In mijn eigen werk blijk ik tientallen afkortingen te gebruiken, vaak met dank aan digitale systemen. De pagina die u nu leest, is geen cultuurpagina over taal, maar een boe – voor het gemak noemen we alle cultuurpagina’s namelijk boekenpagina’s, afgekort tot boe. Andere pagina’s heten ach (achtergrondverhaal), col (column), gsp (het gesprek) en rep (reportage).
„Morgen heb ik een bila met hem”, hoorde ik op de redactie. Het verraste me dat ik meteen doorhad dat het om een bilateraal overleg ging.
Er was een vergadering waarin iemand voorstelde om iets met cz te bespreken. En ik dacht: wat heeft een zorgverzekeraar hiermee te maken? Toen ik dat vroeg, werd me uitgelegd dat cz staat voor commerciële zaken, een afdeling binnen het bedrijf. Je hebt bij EMG ook bd: business and development.

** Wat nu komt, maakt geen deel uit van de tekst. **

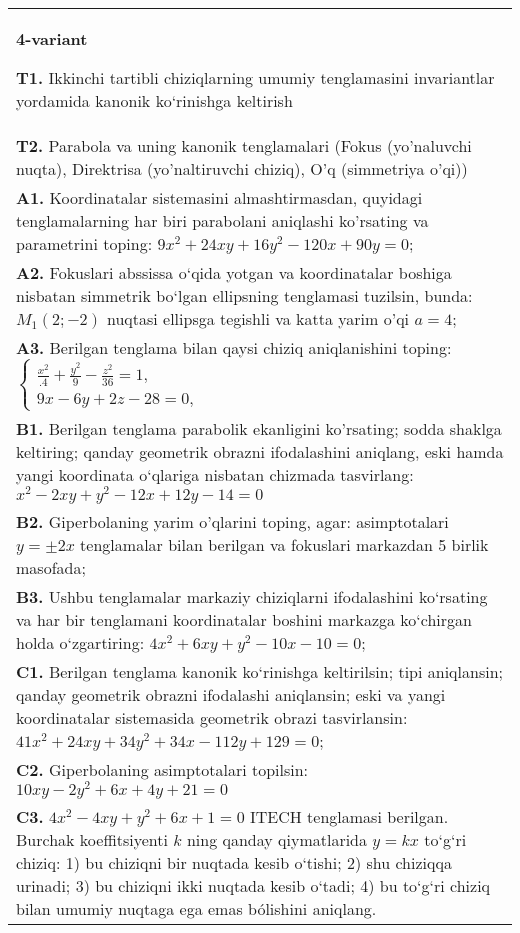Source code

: \documentclass{article}
\begin{document}
\begin{tabular}{m{17cm}}
\textbf{4-variant}
\newline

\textbf{T1.} Ikkinchi tartibli chiziqlarning umumiy tenglamasini invariantlar yordamida kanonik ko‘rinishga keltirish \\
\textbf{T2.} Parabola va uning kanonik tenglamalari (Fokus (yo’naluvchi nuqta), Direktrisa (yo’naltiruvchi chiziq), O’q (simmetriya o’qi)) \\
\textbf{A1.} Koordinatalar sistemasini almashtirmasdan, quyidagi tenglamalarning har biri parabolani aniqlashi ko'rsating va parametrini toping: $9 x^2+24 x y+16 y^2-120 x+90 y=0$; \\
\textbf{A2.} Fokuslari abssissa o‘qida yotgan va koordinatalar boshiga nisbatan simmetrik bo‘lgan ellipsning tenglamasi tuzilsin, bunda: $M_1(2 ;-2)$ nuqtasi ellipsga tegishli va katta yarim o'qi $a=4$; \\
\textbf{A3.} Berilgan tenglama bilan qaysi chiziq aniqlanishini toping: $\left\{\begin{array}{l}\frac{x^2}{.4}+\frac{y^2}{9}-\frac{z^2}{36}=1, \\ 9 x-6 y+2 z-28=0,\end{array}\right.$ \\
\textbf{B1.} Berilgan tenglama parabolik ekanligini ko'rsating; sodda shaklga keltiring; qanday geometrik obrazni ifodalashini aniqlang, eski hamda yangi koordinata o‘qlariga nisbatan chizmada tasvirlang: $x^2-2 x y+y^2-12 x+12 y-14=0$ \\
\textbf{B2.} Giperbolaning yarim o'qlarini toping, agar: asimptotalari $y= \pm 2 x$ tenglamalar bilan berilgan va fokuslari markazdan 5 birlik masofada; \\
\textbf{B3.} Ushbu tenglamalar markaziy chiziqlarni ifodalashini ko‘rsating va har bir tenglamani koordinatalar boshini markazga ko‘chirgan holda o‘zgartiring: $4 x^2+6 x y+y^2-10 x-10=0$; \\
\textbf{C1.} Berilgan tenglama kanonik ko‘rinishga keltirilsin; tipi aniqlansin; qanday geometrik obrazni ifodalashi aniqlansin; eski va yangi koordinatalar sistemasida geometrik obrazi tasvirlansin: $41 x^2+24 x y+34 y^2+34 x-112 y+129=0$; \\
\textbf{C2.} Giperbolaning asimptotalari topilsin: $10 x y-2 y^2+6 x+4 y+21=0$ \\
\textbf{C3.} $4 x^2-4 x y+y^2+6 x+1=0$ ITECH tenglamasi berilgan. Burchak koeffitsiyenti $k$ ning qanday qiymatlarida $y=kx$ to‘g‘ri chiziq: 1) bu chiziqni bir nuqtada kesib o‘tishi; 2) shu chiziqqa urinadi; 3) bu chiziqni ikki nuqtada kesib o‘tadi; 4) bu to‘g‘ri chiziq bilan umumiy nuqtaga ega emas bólishini aniqlang. \\

\end{tabular}
\vspace{1cm}
\end{document}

En marcom: marketing en communicatie.
In kerkelijk Nederland zijn de afkortingen ook niet van de lucht. Onlangs had je een veelbesproken gs van de CGK. En zo hebben elk kerkverband en elk overlegorgaan hun eigen code. Er zijn zelfs gemeenten waar de kerkenraad wordt gedecimeerd tot kr.

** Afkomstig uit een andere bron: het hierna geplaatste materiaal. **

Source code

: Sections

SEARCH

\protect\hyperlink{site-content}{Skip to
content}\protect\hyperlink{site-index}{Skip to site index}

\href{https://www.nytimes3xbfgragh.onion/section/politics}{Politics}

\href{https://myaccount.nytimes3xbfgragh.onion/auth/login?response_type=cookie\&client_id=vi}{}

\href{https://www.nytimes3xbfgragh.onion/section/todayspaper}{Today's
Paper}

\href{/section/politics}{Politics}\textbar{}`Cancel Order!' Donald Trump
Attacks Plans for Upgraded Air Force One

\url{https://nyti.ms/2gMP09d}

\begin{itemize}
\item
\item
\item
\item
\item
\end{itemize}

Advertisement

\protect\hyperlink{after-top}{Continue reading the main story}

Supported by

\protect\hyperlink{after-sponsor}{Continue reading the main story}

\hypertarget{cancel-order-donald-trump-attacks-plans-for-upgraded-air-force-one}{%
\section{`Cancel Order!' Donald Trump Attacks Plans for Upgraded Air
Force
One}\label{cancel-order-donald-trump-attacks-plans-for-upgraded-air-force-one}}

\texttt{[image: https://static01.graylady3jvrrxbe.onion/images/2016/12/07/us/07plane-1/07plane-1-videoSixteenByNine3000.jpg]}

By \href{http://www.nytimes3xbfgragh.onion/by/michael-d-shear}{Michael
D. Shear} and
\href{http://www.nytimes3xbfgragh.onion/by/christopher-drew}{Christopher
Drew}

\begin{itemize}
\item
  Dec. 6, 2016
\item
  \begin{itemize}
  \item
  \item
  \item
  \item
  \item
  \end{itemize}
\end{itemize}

Een collega kreeg een mail waarin iets stond over Driestar Educatief, afgekort tot DE. Aan het einde van haar uitgebreide reactie volgde de tamelijk essentiële vraag: „Wat is DE, is het belangrijk dat wij er iets van weten?” Tja, het had zomaar over een bekend koffiemerk kunnen gaan.
In de militaire wereld wemelt het van de afkortingen. Prachtig vind ik de liboza, de linkerbovenzak – het borstzakje van je blouse. Verder schijnen militairen te spreken over de bevo, de bevoorrading. Als ze naar de hiba gaan, zijn ze onderweg naar de hindernisbaan. En vragen ze om een lupa, dan willen ze een lunchpakket.

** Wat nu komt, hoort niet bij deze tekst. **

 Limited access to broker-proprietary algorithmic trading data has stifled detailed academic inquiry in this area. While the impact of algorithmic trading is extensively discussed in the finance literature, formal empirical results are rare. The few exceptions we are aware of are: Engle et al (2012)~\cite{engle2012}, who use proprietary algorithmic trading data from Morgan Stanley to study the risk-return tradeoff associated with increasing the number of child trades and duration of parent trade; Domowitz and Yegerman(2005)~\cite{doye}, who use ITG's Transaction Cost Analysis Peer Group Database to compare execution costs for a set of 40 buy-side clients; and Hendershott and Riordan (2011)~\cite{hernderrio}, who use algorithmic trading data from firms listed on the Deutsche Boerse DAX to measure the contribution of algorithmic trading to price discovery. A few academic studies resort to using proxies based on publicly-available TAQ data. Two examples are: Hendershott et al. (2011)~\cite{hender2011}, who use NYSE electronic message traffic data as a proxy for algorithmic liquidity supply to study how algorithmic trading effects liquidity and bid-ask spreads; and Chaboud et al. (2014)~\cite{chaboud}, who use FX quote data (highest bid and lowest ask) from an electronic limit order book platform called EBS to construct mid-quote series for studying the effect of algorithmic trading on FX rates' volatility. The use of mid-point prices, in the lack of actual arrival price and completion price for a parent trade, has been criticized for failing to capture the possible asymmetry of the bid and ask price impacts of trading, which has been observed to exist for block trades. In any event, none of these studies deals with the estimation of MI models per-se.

Je zou kunnen zeggen: stop met het gebruik van afkortingen, want ze maken een taal onduidelijk. Maar afkortingen zijn ook leuk; ze maken het taalgebruik mysterieuzer. En soms blijkt een afkorting heel praktisch en onmisbaar. Neem het woord horeca, dat is toch veel handiger dan ”bedrijfssector van hotels, restaurants en cafés”?